A few months later, he was sitting in a Negro farmhouse in the Mississippi Delta region, planning a voter registration campaign. He left the state for a year, but returned the following summer to set up a voting project in McComb-the first in the state and a model of the thirty such projects presently operating there. He has been in Mississippi ever since.

As Moses was the first civil rights worker to venture into the "worst state," so he led the way into what is probably the "worst county" in the "worst state." When he accompanied two Negroes to register at the Amite County courthouse, Moses was attacked on the street by a white, who hit him repeatedly with the butt end of a knife.

"I remember very sharply that I didn't want to go immediately back into McComb because my shirt was very bloody and I figured that if we went back in we would probably frighten everybody," he recalls. So, Moses washed up before heading back to McComb. He later required eight stitches to close his head wound.

If Moses does not seem to fit the role of leader, he fits beautifully the role of teacher. He talks very quietly, very slowly, and very deliberately. "Ask Bob a question and you think he hasn't heard, the answer is so slow in coming," his father says.

Moses squats on his haunches as he thinks, his head resting on his hand. When he replies, he does it almost reluctantly, as though his memories are too painful to recall. Often, the answers are simply new and deeper questions which he poses to the questioner and to himself. He smiles little, and his voice seldom varies from a low monotone.

As he talks, Moses continually returns to a single theme: people are more important than systems.

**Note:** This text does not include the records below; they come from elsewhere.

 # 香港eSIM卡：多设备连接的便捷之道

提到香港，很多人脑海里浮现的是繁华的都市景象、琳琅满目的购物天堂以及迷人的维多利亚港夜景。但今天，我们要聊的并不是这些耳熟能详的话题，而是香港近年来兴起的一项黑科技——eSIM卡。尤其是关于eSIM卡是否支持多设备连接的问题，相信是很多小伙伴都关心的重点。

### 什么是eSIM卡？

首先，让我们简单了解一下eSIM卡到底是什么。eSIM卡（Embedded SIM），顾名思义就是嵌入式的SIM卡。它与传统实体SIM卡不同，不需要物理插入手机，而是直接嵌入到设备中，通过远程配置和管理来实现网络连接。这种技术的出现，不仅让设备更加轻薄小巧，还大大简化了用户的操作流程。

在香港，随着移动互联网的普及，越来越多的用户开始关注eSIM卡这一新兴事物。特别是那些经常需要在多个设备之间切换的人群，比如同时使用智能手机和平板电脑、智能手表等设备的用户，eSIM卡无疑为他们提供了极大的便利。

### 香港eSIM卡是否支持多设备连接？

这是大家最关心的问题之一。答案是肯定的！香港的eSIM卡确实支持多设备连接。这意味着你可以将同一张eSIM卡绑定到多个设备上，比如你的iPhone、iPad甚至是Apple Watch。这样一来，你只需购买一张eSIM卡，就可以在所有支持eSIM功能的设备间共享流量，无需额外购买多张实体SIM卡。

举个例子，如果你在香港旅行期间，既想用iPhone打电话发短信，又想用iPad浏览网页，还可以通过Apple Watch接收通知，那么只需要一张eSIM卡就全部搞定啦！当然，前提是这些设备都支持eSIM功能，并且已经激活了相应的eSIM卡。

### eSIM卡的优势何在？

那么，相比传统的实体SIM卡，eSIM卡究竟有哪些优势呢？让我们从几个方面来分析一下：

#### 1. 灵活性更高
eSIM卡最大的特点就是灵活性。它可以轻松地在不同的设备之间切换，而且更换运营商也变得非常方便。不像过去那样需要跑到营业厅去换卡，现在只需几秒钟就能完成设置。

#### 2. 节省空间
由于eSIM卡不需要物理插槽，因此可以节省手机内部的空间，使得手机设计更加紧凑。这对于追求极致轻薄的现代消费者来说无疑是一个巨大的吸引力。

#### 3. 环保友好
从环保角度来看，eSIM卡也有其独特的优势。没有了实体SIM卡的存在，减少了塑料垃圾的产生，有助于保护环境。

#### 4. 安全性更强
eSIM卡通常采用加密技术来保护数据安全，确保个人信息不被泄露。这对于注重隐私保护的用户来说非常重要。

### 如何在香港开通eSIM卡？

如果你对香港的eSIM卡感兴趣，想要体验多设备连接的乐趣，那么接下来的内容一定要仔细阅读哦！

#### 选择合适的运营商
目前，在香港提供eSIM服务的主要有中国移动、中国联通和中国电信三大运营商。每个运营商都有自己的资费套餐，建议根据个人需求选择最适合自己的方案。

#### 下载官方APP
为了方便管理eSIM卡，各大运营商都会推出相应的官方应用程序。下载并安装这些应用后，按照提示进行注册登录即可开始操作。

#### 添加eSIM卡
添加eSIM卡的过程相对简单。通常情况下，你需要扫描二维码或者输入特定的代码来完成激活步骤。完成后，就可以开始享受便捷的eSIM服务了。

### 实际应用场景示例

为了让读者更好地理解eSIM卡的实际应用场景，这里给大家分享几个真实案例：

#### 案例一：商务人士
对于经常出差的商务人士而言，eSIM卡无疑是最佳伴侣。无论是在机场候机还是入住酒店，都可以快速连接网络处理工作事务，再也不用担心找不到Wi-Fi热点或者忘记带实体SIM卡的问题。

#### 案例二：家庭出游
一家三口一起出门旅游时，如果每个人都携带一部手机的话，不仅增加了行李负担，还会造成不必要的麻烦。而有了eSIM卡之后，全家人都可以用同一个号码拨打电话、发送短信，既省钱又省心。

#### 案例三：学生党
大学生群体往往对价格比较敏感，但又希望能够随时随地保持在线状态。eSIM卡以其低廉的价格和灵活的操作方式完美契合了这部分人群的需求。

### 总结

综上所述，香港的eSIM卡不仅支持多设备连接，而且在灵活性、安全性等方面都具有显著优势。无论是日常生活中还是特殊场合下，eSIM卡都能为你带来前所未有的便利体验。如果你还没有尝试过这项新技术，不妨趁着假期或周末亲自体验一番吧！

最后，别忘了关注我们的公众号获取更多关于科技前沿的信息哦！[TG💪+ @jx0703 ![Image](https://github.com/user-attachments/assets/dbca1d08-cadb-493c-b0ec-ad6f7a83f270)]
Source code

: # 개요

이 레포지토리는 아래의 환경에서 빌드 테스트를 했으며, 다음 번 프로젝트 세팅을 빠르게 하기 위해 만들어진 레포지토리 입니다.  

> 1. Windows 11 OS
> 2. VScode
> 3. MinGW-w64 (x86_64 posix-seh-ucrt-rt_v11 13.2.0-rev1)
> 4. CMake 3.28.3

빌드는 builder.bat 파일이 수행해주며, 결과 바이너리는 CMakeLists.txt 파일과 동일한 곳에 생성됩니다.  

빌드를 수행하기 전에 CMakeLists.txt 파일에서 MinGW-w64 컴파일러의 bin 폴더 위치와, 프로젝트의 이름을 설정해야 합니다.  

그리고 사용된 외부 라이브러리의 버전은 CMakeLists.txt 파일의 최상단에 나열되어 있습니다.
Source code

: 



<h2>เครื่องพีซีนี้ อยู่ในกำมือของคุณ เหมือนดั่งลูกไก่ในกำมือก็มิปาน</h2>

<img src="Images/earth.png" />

Discussing his proposal that the Federal government should seek a more equitable basis for selecting Federal grand juries, he declares, "The big question is whether the government is willing to probe into our whole system of law, whether it is willing to weigh its concept of law and the sanctity of the Federal system against the lives of the people being killed in Mississippi."

He fuses idealism and politics in a unique way--thrusting the civil rights movement into partisan politics without compromising principles. When Bayard Rustin suggested at a staff meeting during the Democratic Convention that the movement had shifted from the moral sphere into the political sphere, where it would have to accept compromises, Moses disagreed. "We came to the convention not to inject politics into civil rights, but to inject rights into politics," he said. The compromise was rejected.

He replies to legal questions by discussing the beatings and killings which he knows so much better. At a press conference in Cambridge, a reporter asked what precedent there was for trying to change the jury selection system.

"What precedent is there for murder, for bombing, for harassment--the Civil War?" Moses answered quietly.